“If we students do not have a future, then why do we need to go to school now?”
So said Chang Ting-wei (張庭瑋), a student at Heng Yee Catholic High School who on Sunday attended a news conference organized by several environmental groups.
The campaigners are urging Taiwanese students to skip school and join the Global Climate Strike For Future on May 24 to demand concrete action from adults and the government on climate change.
Chang’s statement — and his belief that he might have “no future” — perfectly encapsulates a worrying global trend toward climate alarmism, which is drowning out calm and considered debate.
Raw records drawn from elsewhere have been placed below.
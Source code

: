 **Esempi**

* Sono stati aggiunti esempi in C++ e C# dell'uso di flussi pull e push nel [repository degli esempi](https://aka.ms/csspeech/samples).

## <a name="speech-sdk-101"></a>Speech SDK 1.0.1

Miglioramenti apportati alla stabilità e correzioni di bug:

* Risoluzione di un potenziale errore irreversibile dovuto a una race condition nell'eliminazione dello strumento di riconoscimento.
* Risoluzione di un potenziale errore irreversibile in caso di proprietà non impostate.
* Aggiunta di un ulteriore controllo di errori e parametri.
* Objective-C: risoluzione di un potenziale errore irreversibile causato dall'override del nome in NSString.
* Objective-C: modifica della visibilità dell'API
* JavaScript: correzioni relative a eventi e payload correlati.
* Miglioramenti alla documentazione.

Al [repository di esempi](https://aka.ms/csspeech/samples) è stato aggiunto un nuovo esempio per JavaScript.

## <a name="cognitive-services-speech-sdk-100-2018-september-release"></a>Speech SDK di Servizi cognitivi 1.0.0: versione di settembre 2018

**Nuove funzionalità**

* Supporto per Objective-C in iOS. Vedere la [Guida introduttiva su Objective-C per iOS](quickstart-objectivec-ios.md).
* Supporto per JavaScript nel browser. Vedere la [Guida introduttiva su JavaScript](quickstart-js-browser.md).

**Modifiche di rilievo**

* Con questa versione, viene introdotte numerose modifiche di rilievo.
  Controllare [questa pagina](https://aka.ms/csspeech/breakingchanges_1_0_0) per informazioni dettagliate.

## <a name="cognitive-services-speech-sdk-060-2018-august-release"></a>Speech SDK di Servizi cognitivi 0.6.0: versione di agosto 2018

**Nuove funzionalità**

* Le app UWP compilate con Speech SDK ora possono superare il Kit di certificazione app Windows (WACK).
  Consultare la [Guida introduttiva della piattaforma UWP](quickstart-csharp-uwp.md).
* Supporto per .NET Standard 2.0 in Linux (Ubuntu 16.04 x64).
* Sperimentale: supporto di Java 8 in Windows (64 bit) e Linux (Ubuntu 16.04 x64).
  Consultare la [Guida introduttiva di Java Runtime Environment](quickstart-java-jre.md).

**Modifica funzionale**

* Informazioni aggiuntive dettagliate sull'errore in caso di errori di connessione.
While nobody would doubt the sincerity of the campaigners and students involved — and while there is a consensus among scientists that global warming poses a significant threat — is it wise, or even responsible, for adult campaigners to encourage children to skip classes in imitation of Swedish teenage climate advocate Greta Thunberg and the Extinction Rebellion movement in the UK?
Furthermore, does the central argument of the Global Climate Strike For Future movement — that adults and governments have not done enough to address climate change — hold true?
The Extinction Rebellion movement, which last month staged several days of disruptive protests in London, is a good place to start. The movement, launched in May last year, has made three demands of the UK government: to declare a climate and ecological emergency, enact legally binding measures to reduce carbon emissions to net zero by 2025 and create a national “citizens’ assembly” responsible for making climate-related policy decisions.
Perhaps the first demand is necessary and proportionate, but it is mindlessly optimistic, to say the least, for the UK — the sixth-largest economy in the world — to eliminate greenhouse gas emissions within six years. It would require the shutting down of swathes of industry, the loss of thousands of jobs and would probably crash the economy too. As for the “citizens’ assembly” idea, the UK has one already: It is called the House of Commons.
What of the argument, advanced by Thunberg, that adults and governments are not doing enough? How does the evidence stack up in the case of the UK — but also Taiwan?
In the case of the UK, according to analysis of the latest available data from UK-based Web site Carbon Brief, UK carbon emissions peaked in 1973 and have since fallen by approximately 38 percent since 1990, faster than in any other major developed nation.
The British government is also investing more than US$3.28 billion into research and development to help it achieve targeted reductions in carbon dioxide emissions, and coal-generated power is to be phased out by 2025.
One could argue that the Extinction Rebellion, by focusing on the UK, is barking up the wrong tree. China emits more greenhouse gases than any other country; good luck trying to hold a similar protest in Beijing.
As for Taiwan, President Tsai Ing-wen’s (蔡英文) administration is working to shift the nation’s energy supply toward renewable energy and has set itself a target of increasing the supply of renewable energy from 4.9 percent in 2017 to 20 percent by 2025, focusing on offshore wind energy.
Taiwan has its own unique set of priorities and environmental factors. The challenge of operating nuclear power safely in a major earthquake zone is a case in point for why advocates and students should think carefully before jumping on the latest global bandwagon and instead work toward developing a Taiwanese solution to this global problem.
Let us deal in facts, not emotions. Anything less does a disservice to the young and spreads unnecessary panic.